Par: Louise Grégoire-Racicot

Forte d'une expérience de plus de 40 ans dans les médias, dont 37 au journal Les 2 Rives, Louise Grégoire-Racicot écrit une chronique hebdomadaire à propos de sujets régionaux.

Pour une chroniqueuse comme moi, l’adoption d’une loi sous bâillon évoque la réduction au silence, le renoncement à des discussions, une entrave flagrante à la démocratie. Cela sous prétexte de sauver du temps, au nom du bien collectif. Quelle tristesse!

Notre système scolaire en sera-t-il meilleur après l’adoption sous bâillon de la Loi 40 qui le réforme? Bien malin qui peut le dire aujourd’hui.

La gouvernance scolaire sera-t-elle avantagée parce qu’assurée par des bénévoles parents, professionnels de l’enseignement et membres de la communauté plutôt que des commissaires élus? Rien de certain!

Reste que l’abolition immédiate des postes de commissaires élus est un jugement sévère porté à l’égard de leur apport à la vie démocratique et scolaire de leurs milieux respectifs. Une attitude indigne d’une société qui se veut moderne, égalitaire.

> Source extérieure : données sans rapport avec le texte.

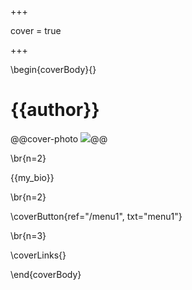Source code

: +++

cover = true

+++

\begin{coverBody}{}

# {{author}}

@@cover-photo ![]({{my_picture}})@@

\br{n=2}

{{my_bio}}

\br{n=2}

\coverButton{ref="/menu1", txt="menu1"}

\br{n=3}

\coverLinks{}

\end{coverBody}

D’autant que ce scrutin n’est aboli que chez les francophones. Il survivra chez les anglophones attachés, dit-on, à ce droit de gérer et de gouverner leur réseau scolaire. Comme si l’éducation était secondaire pour les francophones!

Cela dit, cette loi – qui compte 300 articles et des dizaines d’amendements – ratisse large. Elle réforme les structures scolaires, encadre la formation du personnel enseignant, établit les pouvoirs des conseils d’établissement, crée un comité d’engagement pour la réussite des élèves dans chaque centre de services, permet l’inscription des enfants dans l’école de choix des parents et non celle de résidence de l’enfant, statue sur la révision des notes et impose aux municipalités de fournir gratuitement des terrains pour la construction d’une école sur leur territoire.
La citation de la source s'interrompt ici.